Each time a line of the listing holds "master", copy that line.

** Data for the task **
-----
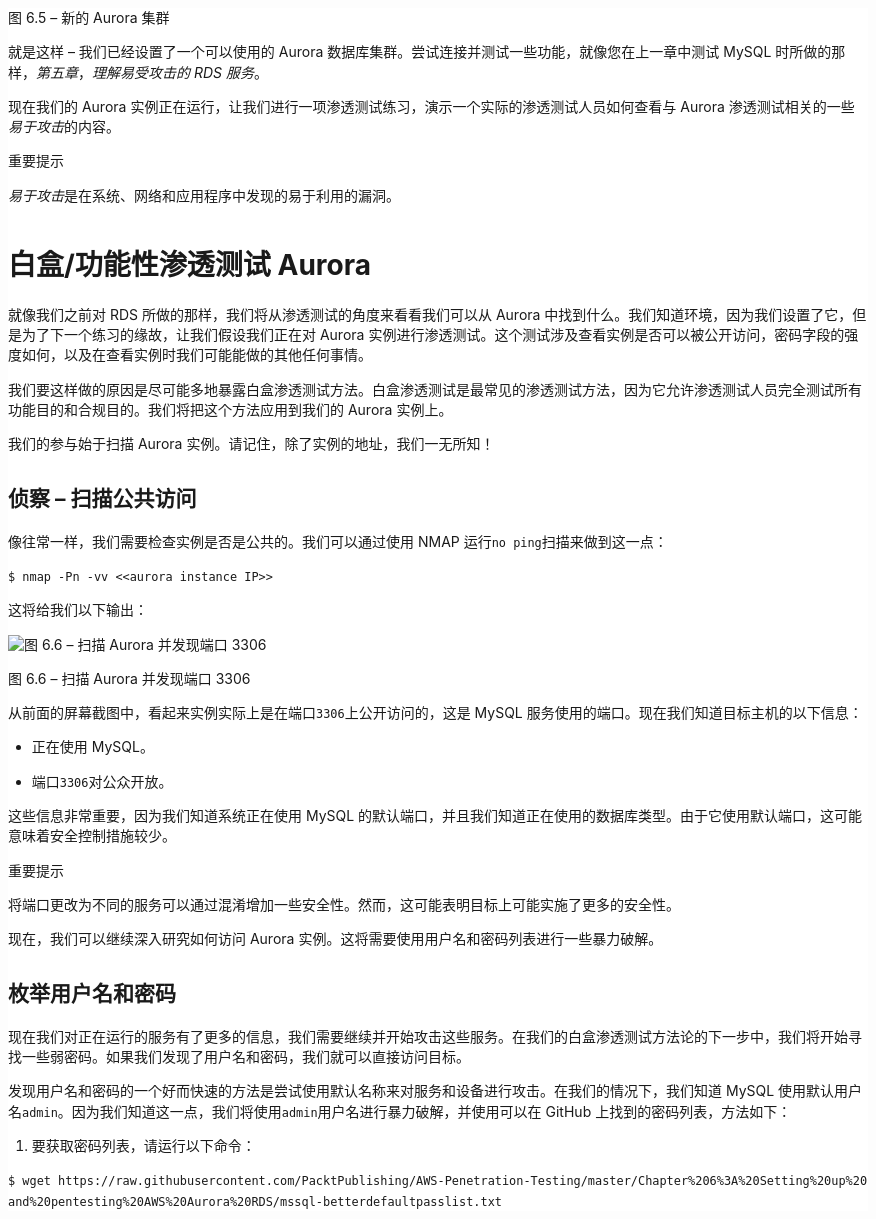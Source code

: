 图 6.5 – 新的 Aurora 集群

就是这样 – 我们已经设置了一个可以使用的 Aurora 数据库集群。尝试连接并测试一些功能，就像您在上一章中测试 MySQL 时所做的那样，*第五章*，*理解易受攻击的 RDS 服务*。

现在我们的 Aurora 实例正在运行，让我们进行一项渗透测试练习，演示一个实际的渗透测试人员如何查看与 Aurora 渗透测试相关的一些*易于攻击*的内容。

重要提示

*易于攻击*是在系统、网络和应用程序中发现的易于利用的漏洞。

# 白盒/功能性渗透测试 Aurora

就像我们之前对 RDS 所做的那样，我们将从渗透测试的角度来看看我们可以从 Aurora 中找到什么。我们知道环境，因为我们设置了它，但是为了下一个练习的缘故，让我们假设我们正在对 Aurora 实例进行渗透测试。这个测试涉及查看实例是否可以被公开访问，密码字段的强度如何，以及在查看实例时我们可能能做的其他任何事情。

我们要这样做的原因是尽可能多地暴露白盒渗透测试方法。白盒渗透测试是最常见的渗透测试方法，因为它允许渗透测试人员完全测试所有功能目的和合规目的。我们将把这个方法应用到我们的 Aurora 实例上。

我们的参与始于扫描 Aurora 实例。请记住，除了实例的地址，我们一无所知！

## 侦察 – 扫描公共访问

像往常一样，我们需要检查实例是否是公共的。我们可以通过使用 NMAP 运行`no ping`扫描来做到这一点：

```
$ nmap -Pn -vv <<aurora instance IP>>
```

这将给我们以下输出：

![图 6.6 – 扫描 Aurora 并发现端口 3306](https://github.com/OpenDocCN/freelearn-sec-zh/raw/master/docs/aws-pentest/img/Figure_6.06_B15630.jpg)

图 6.6 – 扫描 Aurora 并发现端口 3306

从前面的屏幕截图中，看起来实例实际上是在端口`3306`上公开访问的，这是 MySQL 服务使用的端口。现在我们知道目标主机的以下信息：

+   正在使用 MySQL。

+   端口`3306`对公众开放。

这些信息非常重要，因为我们知道系统正在使用 MySQL 的默认端口，并且我们知道正在使用的数据库类型。由于它使用默认端口，这可能意味着安全控制措施较少。

重要提示

将端口更改为不同的服务可以通过混淆增加一些安全性。然而，这可能表明目标上可能实施了更多的安全性。

现在，我们可以继续深入研究如何访问 Aurora 实例。这将需要使用用户名和密码列表进行一些暴力破解。

## 枚举用户名和密码

现在我们对正在运行的服务有了更多的信息，我们需要继续并开始攻击这些服务。在我们的白盒渗透测试方法论的下一步中，我们将开始寻找一些弱密码。如果我们发现了用户名和密码，我们就可以直接访问目标。

发现用户名和密码的一个好而快速的方法是尝试使用默认名称来对服务和设备进行攻击。在我们的情况下，我们知道 MySQL 使用默认用户名`admin`。因为我们知道这一点，我们将使用`admin`用户名进行暴力破解，并使用可以在 GitHub 上找到的密码列表，方法如下：

1.  要获取密码列表，请运行以下命令：

```
$ wget https://raw.githubusercontent.com/PacktPublishing/AWS-Penetration-Testing/master/Chapter%206%3A%20Setting%20up%20and%20pentesting%20AWS%20Aurora%20RDS/mssql-betterdefaultpasslist.txt
```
-----
** Solved problem **
![图 6.6 – 扫描 Aurora 并发现端口 3306](https://github.com/OpenDocCN/freelearn-sec-zh/raw/master/docs/aws-pentest/img/Figure_6.06_B15630.jpg)
$ wget https://raw.githubusercontent.com/PacktPublishing/AWS-Penetration-Testing/master/Chapter%206%3A%20Setting%20up%20and%20pentesting%20AWS%20Aurora%20RDS/mssql-betterdefaultpasslist.txt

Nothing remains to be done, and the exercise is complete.